Dari data lain, kata Mansyur mengenai hotel ini, mengutip A.C. Krusemen (1922) dalam tulisannya Aarde en haar volken, menceritakan bahwa Hotel Bandjer pada masanya menawarkan layanan untuk Susur Sungai di Kota Banjarmasin.

“Hal paling menarik adalah mengunjungi penjual tanggui (caping) khas Banjar, penutup kepala yang terbuat dari daun nipah kering berbentuk setengah lingkaran. Penjualnya di “toko” terapung di wilayah Kuin,” tuturnya.

“Susur Sungai diadakan manajemen hotel setiap jam 4 sore, yang melayani perjalanan sepanjang sungai ke wilayah Marabahan. Satu di antara kapal yang mengantarkan wisatawan bernama kapal Negara. Jalur yang dilalui adalah Sungai Martapura dan Barito,” lanjut Mansyur menjelaskan.
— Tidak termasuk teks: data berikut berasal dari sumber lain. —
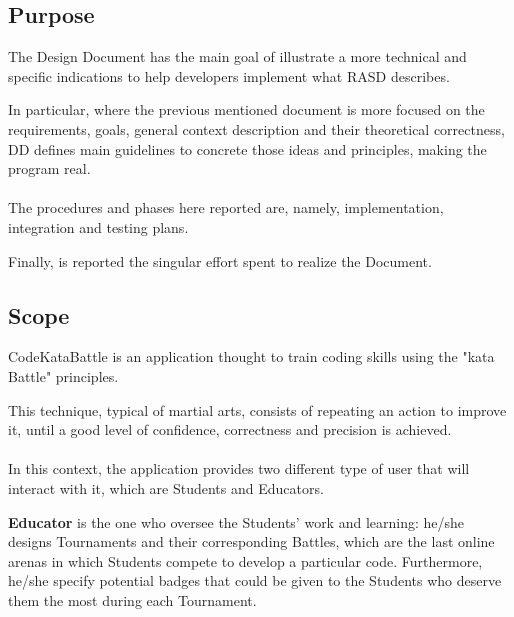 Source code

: \subsection{Purpose}
The Design Document has the main goal of illustrate a more technical and specific indications to help developers implement what RASD describes.

In particular, where the previous mentioned document is more focused on the requirements, goals, general context description and their theoretical correctness, DD defines main guidelines to concrete those ideas and principles, 
making the program real.\\
\\
The procedures and phases here reported are, namely, implementation, integration and testing plans.

Finally, is reported the singular effort spent to realize the Document.

\subsection{Scope}
CodeKataBattle is an application thought to train coding skills using the "kata Battle" principles. 

This technique, typical of martial arts, consists of repeating an action to improve it, until a good level of confidence, correctness and precision is achieved.\\
\\
In this context, the application provides two different type of user that will interact with it, which are Students and Educators.

\textbf{Educator} is the one who oversee the Students' work and learning: he/she designs Tournaments and their corresponding Battles, which are the last online arenas in which Students compete to develop a particular code. Furthermore, 
he/she specify potential badges that could be given to the Students who deserve them the most during each Tournament.

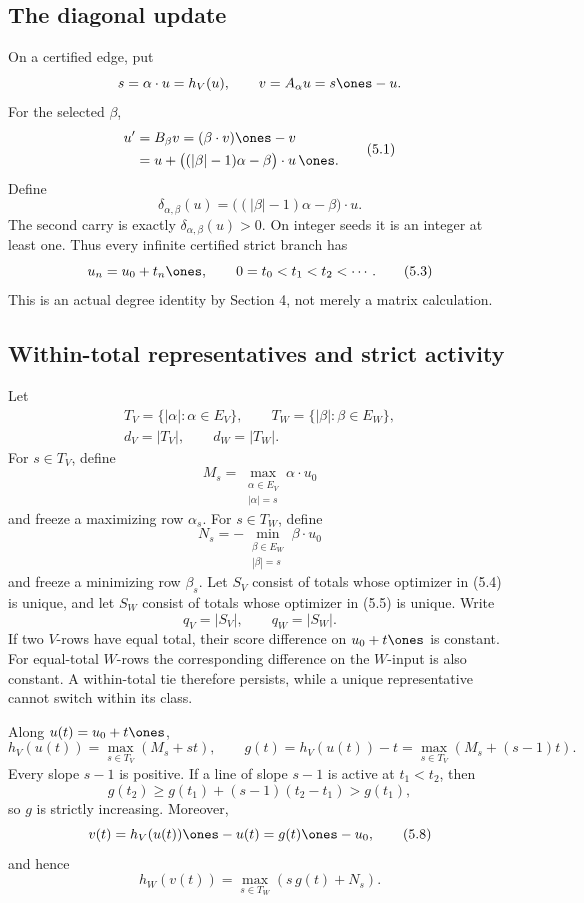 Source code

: \documentclass[11pt]{article}
\theoremstyle{definition}
\theoremstyle{remark}
\begin{document}
\subsection{The diagonal update}

On a certified edge, put
\[
 s=\alpha\cdot u=h_V(u),\qquad
 v=A_\alpha u=s\ones-u.
\]
For the selected \(\beta\),
\[
\begin{aligned}
u'&=B_\beta v
   =(\beta\cdot v)\ones-v\\
  &=u+\bigl((|\beta|-1)\alpha-\beta\bigr)\cdot u\,\ones.
\end{aligned}
\tag{5.1}
\]
Define
\[
 \delta_{\alpha,\beta}(u)
 =\bigl((|\beta|-1)\alpha-\beta\bigr)\cdot u.
\tag{5.2}
\]
The second carry is exactly \(\delta_{\alpha,\beta}(u)>0\).  On integer
seeds it is an integer at least one.  Thus every infinite certified strict
branch has
\[
 u_n=u_0+t_n\ones,\qquad 0=t_0<t_1<t_2<\cdots .
\tag{5.3}
\]
This is an actual degree identity by Section 4, not merely a matrix
calculation.

\subsection{Within-total representatives and strict activity}

Let
\[
 \begin{gathered}
 T_V=\{|\alpha|:\alpha\in E_V\},\qquad
 T_W=\{|\beta|:\beta\in E_W\},\\
 d_V=|T_V|,\qquad d_W=|T_W|.
 \end{gathered}
\]
For \(s\in T_V\), define
\[
 M_s=\max_{\substack{\alpha\in E_V\\|\alpha|=s}}
       \alpha\cdot u_0
\tag{5.4}
\]
and freeze a maximizing row \(\alpha_s\).  For \(s\in T_W\), define
\[
 N_s=-\min_{\substack{\beta\in E_W\\|\beta|=s}}
       \beta\cdot u_0
\tag{5.5}
\]
and freeze a minimizing row \(\beta_s\).  Let \(S_V\) consist of totals
whose optimizer in (5.4) is unique, and let \(S_W\) consist of totals whose
optimizer in (5.5) is unique.  Write
\[
 q_V=|S_V|,\qquad q_W=|S_W|.
\tag{5.6}
\]
If two \(V\)-rows have equal total, their score difference on
\(u_0+t\ones\) is constant.  For equal-total \(W\)-rows the corresponding
difference on the \(W\)-input is also constant.  A within-total tie
therefore persists, while a unique representative cannot switch within its
class.

Along \(u(t)=u_0+t\ones\),
\[
 h_V(u(t))=\max_{s\in T_V}(M_s+st),
\qquad
 g(t)=h_V(u(t))-t
     =\max_{s\in T_V}(M_s+(s-1)t).
\tag{5.7}
\]
Every slope \(s-1\) is positive.  If a line of slope \(s-1\) is active at
\(t_1<t_2\), then
\[
 g(t_2)\geq g(t_1)+(s-1)(t_2-t_1)>g(t_1),
\]
so \(g\) is strictly increasing.  Moreover,
\[
 v(t)=h_V(u(t))\ones-u(t)=g(t)\ones-u_0,
\tag{5.8}
\]
and hence
\[
 h_W(v(t))=\max_{s\in T_W}(s\,g(t)+N_s).
\tag{5.9}
\]
\end{document}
Lebih lanjut, kata Mansyur, Iklan Hotel Bandjer kala itu dimuat dalam Surat Kabar Soerabaiasch Handelsblad hari Sabtu 1 November 1902 yang menuliskan hotel ini berperingkat satu di Bandjermasin lengkap dengan berbagai fasilitasnya yang memanjakan wisatawan.

Dibangun berbentuk paviliun di tepian Sungai Martapura, berdekatan dengan Kantor Pos dan benteng Tatas. Dilengkapi hiburan biliar dan meja baca. Sementara pipa air dialirkan melalui gedung.
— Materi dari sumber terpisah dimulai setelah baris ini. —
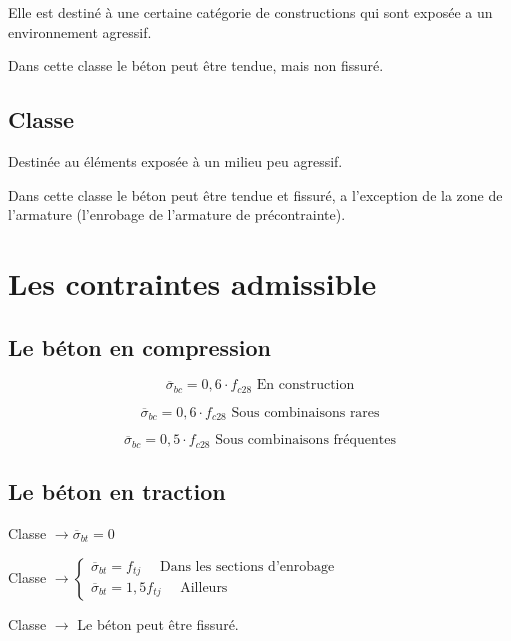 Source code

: \documentclass[12pt,a4paper]{article}
\newcommand{\RomanNum}[1] %
{\MakeUppercase{\romannumeral #1}}
\begin{document}
	Elle est destiné à une certaine catégorie de constructions qui sont exposée a un environnement agressif.
	
	Dans cette classe le béton peut être tendue, mais non fissuré.
	
	\subsection{Classe \RomanNum{3}}
	
	Destinée au éléments exposée à un milieu peu agressif.
	
	Dans cette classe le béton peut être tendue et fissuré, a l'exception de la zone de l'armature (l'enrobage de l'armature de précontrainte).
	
	
	\section{Les contraintes admissible}
	
	\subsection{Le béton en compression}
	
	\[ \overline{\sigma}_{bc} = 0,6 \cdot f_{c28} \text{ En construction} \]
	
	\[ \overline{\sigma}_{bc} = 0,6 \cdot f_{c28} \text{ Sous combinaisons rares} \]
	
	\[ \overline{\sigma}_{bc} = 0,5 \cdot f_{c28} \text{ Sous combinaisons fréquentes} \]
	
	
	\subsection{Le béton en traction}
	
	{\centering Classe \RomanNum{1} $\rightarrow \overline{\sigma}_{bt} = 0$ \par}
	
	\vspace{\baselineskip}
	
	{\centering \hspace{4cm} Classe \RomanNum{2} $\rightarrow \begin{cases}
			\overline{\sigma}_{bt} = f_{tj} \quad\text{ Dans les sections d'enrobage}\\
			\overline{\sigma}_{bt} = 1,5f_{tj} \quad\text{ Ailleurs}
		\end{cases}$ \par}
	
	\vspace{\baselineskip}
	
	{\centering Classe \RomanNum{3} $\rightarrow$ Le béton peut être fissuré. \par}
	
	
	
	
	
	
	
	
	
	
	
	
	
	
	
	
	
	
	
	
	
	
	
	
	
	
	
	
	
	
	
	
	
	
	
	
	
\end{document}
Juga terdapat kamar mandi yang berdekatan dengan Sungai Martapura. Terdapat dermaga untuk tempat bersandarnya perahu yang membawa pelancong.
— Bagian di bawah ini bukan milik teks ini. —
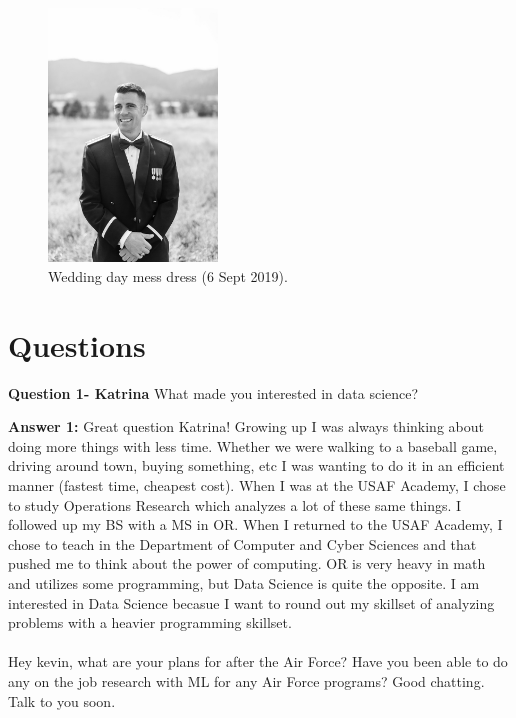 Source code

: \begin{figure}[!htb]
\centering
\includegraphics[width=0.4\textwidth]{Kevin.jpg}
\caption{\label{fig:me}Wedding day mess dress (6 Sept 2019).}
\end{figure}

\section{Questions}
\textbf{Question 1- Katrina} What made you interested in data science? 

\textbf{Answer 1:} Great question Katrina! Growing up I was always thinking about doing more things with less time. Whether we were walking to a baseball game, driving around town, buying something, etc I was wanting to do it in an efficient manner (fastest time, cheapest cost). When I was at the USAF Academy, I chose to study Operations Research which analyzes a lot of these same things. I followed up my BS with a MS in OR. When I returned to the USAF Academy, I chose to teach in the Department of Computer and Cyber Sciences and that pushed me to think about the power of computing. OR is very heavy in math and utilizes some programming, but Data Science is quite the opposite. I am interested in Data Science becasue I want to round out my skillset of analyzing problems with a heavier programming skillset.

\paragraph{}
Hey kevin, what are your plans for after the Air Force?  Have you been able to do any on the job research with ML for any Air Force programs?  Good chatting. Talk to you soon.


%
Bahkan, kata Mansyur makanan yang disajikan sangat baik serta dilengkapi sambungan listrik.

“Untuk bahasa pengantar di Hotel itu bisa menggunakan Bahasa Jerman, Perancis dan Inggris. Iklan dibuat di masa jabatan administrator hotel, JA Goedbloed,” ungkapnya.

Dalam catatan sejarah, berdirinya Hotel Bandjer yang kemudian berubah nama menjadi Grand Hotel Bandjer, tidak terlepas dari ramainya kegiatan Kepariwisataan masa Hindia Belanda.

Dimulai secara resmi sejak tahun 1910-1912 setelah keluarnya keputusan Gubernur Jenderal atas pembentukan Vereeneging Toeristen Verkeer (VTV) yang merupakan suatu biro wisata pada masa itu.

Untuk memberikan pelayanan kepada mereka yang melakukan perjalanan ini, maka didirikannya pertama kali suatu cabang Travel Agent di Jalan Majapahit No.2 Jakarta, tahun 1926 yang bernama Lissone Lindemend (LISIND) yang berpusat di Negeri Belanda.

“Lalu di tahun 1928 Lislind berganti nama menjadi Neder-landche Indische Touristen Bureau (NITOUR) yang merupakan jaringan dari KNILM. Saat itu, kegiatan pariwisata lebih banyak didominasi kaum kulit putih saja, sedangkan untuk bangsa pribumi bisa dikatakan tidak ada,” imbuhnya.

Kemudian, fungsi hotel pada masa-masa itu juga banyak digunakan untuk penumpang kapal laut dari Eropa.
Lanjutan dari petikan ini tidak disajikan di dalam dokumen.